Cost routing across model tiers in multi-agent systems

In a multi-agent system, the orchestrator decides which worker model handles each subtask. Most teams treat this as a routing problem solved once at architecture time — pick a model, hardcode the endpoint, ship it. That works until you're running twenty parallel agents and the bill arrives.

The real cost lever isn't which model you choose. It's when you use a large model versus a small one, and how that decision scales across thousands of daily invocations.

Two-tier routing

The simplest effective pattern is two tiers: a capable frontier model for tasks that require reasoning, synthesis, or judgment; a fast, cheap model for tasks that are structural — extraction, classification, formatting, retrieval re-ranking.

Most orchestration frameworks make this look harder than it is. In practice, routing logic fits in a single function:

def route_task(task: Task) -> str:
    if task.type in REASONING_TASKS:
        return "claude-opus-4-6"
    return "claude-haiku-4-5-20251001"

The catch is maintaining REASONING_TASKS. Teams tend to over-classify tasks as requiring reasoning because the failure mode of under-classifying is visible (bad output) while over-classifying is invisible (unnecessary spend).

What actually needs a large model

In practice, only a handful of task types genuinely require frontier-level reasoning:

Synthesizing conflicting evidence across long documents
Writing code that requires understanding architectural context
Handling edge cases outside the training distribution of smaller models
Evaluating the output quality of other agents

Everything else — summarization of well-structured content, entity extraction, yes/no classification, template filling — runs fine on smaller models at a fraction of the cost.

note

The 80/20 here is real. In most agentic pipelines, fewer than 20% of tasks benefit from the frontier model. Routing the rest to a smaller model typically cuts costs by 60–70% with no measurable quality regression on end-to-end benchmarks.

Token budget enforcement

Routing is necessary but not sufficient. The second lever is token budgets per task type.
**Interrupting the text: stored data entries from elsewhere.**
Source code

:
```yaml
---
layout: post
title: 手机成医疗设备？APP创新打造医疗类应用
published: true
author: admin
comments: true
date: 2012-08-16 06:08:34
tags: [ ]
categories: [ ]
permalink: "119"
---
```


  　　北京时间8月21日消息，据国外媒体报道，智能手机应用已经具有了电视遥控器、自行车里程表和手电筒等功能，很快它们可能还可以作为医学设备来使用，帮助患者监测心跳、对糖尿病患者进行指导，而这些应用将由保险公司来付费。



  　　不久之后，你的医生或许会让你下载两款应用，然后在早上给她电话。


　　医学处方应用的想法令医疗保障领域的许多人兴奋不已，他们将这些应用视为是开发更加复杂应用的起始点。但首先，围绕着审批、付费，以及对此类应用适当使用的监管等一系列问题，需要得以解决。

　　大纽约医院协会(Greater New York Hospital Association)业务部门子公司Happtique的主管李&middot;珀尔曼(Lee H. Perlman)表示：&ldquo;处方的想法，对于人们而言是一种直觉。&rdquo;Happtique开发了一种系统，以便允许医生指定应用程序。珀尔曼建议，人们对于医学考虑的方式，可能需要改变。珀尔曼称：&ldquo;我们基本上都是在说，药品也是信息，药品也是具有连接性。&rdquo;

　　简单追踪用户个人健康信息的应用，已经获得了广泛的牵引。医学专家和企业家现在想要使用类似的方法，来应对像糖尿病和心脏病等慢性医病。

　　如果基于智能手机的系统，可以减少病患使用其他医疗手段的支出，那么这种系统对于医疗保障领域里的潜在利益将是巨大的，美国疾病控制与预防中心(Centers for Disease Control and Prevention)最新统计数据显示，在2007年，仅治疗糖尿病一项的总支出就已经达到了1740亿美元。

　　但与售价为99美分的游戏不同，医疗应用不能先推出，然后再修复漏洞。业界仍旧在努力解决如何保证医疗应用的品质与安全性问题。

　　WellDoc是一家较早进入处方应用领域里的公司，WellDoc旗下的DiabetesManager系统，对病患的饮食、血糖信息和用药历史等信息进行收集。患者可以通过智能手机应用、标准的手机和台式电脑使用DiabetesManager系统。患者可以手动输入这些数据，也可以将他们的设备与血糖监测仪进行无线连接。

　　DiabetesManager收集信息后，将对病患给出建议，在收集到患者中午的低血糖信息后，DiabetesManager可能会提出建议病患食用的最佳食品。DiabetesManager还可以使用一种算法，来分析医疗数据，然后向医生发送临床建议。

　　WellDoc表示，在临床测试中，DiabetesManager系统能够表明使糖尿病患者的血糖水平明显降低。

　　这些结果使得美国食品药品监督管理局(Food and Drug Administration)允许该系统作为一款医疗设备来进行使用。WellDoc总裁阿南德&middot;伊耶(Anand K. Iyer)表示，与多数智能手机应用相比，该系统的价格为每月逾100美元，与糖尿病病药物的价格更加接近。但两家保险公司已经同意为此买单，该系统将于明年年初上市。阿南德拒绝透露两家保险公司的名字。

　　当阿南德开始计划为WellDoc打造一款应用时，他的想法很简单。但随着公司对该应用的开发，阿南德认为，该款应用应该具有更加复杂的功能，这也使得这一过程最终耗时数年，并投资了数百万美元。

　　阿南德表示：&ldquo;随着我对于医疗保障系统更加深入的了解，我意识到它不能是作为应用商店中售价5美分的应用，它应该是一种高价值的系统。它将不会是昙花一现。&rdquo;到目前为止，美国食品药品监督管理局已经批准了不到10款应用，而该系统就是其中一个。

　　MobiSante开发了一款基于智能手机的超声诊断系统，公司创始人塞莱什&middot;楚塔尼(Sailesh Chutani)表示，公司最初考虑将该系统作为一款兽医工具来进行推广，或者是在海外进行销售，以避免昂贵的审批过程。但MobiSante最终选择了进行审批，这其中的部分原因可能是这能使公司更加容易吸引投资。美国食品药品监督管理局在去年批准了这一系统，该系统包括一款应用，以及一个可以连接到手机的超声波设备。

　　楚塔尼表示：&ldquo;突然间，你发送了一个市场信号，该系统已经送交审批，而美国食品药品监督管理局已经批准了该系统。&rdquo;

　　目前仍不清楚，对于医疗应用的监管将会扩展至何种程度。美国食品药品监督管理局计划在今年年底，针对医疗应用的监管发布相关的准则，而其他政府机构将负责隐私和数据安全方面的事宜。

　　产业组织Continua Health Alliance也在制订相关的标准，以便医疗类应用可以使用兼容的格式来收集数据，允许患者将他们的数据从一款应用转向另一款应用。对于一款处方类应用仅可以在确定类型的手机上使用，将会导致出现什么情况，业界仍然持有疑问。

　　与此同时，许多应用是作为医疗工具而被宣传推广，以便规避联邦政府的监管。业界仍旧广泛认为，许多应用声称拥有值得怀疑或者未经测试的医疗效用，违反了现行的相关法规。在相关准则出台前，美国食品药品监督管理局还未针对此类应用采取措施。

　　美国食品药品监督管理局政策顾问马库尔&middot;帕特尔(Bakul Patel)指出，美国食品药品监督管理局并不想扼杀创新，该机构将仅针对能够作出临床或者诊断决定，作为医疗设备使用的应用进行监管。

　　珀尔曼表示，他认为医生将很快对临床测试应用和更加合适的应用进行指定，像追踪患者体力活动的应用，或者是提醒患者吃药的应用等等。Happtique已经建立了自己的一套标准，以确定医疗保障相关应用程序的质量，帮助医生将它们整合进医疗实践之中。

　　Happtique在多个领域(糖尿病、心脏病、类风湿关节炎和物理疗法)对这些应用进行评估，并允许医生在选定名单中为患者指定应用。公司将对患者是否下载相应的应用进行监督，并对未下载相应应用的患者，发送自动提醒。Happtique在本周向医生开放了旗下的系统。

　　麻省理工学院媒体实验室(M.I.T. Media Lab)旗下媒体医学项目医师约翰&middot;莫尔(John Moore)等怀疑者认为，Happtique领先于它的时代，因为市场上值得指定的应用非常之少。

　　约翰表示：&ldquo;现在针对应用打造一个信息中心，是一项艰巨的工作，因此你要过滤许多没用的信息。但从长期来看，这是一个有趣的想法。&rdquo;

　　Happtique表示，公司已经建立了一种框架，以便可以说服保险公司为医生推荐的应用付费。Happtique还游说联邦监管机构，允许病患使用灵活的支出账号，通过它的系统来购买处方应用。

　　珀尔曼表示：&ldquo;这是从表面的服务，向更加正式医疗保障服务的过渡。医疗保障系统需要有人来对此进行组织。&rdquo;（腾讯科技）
Frontier models are expensive per token, but they're also verbose by default — without a budget, they'll fill their context window when a 200-token response would do.

Set explicit max_tokens per task type, not per model. This enforces discipline at the task level and makes cost behavior predictable when you swap models underneath.

For a production system running 10,000 tasks per day, the difference between unconstrained output and budgeted output is routinely 3–5x in spend. That's not a rounding error — it's the difference between a sustainable system and one that gets shut down after the first month's invoice.

A good reference for the tradeoffs involved is the Anthropic model overview, which documents the capability and cost differences across tiers clearly enough to inform a routing policy.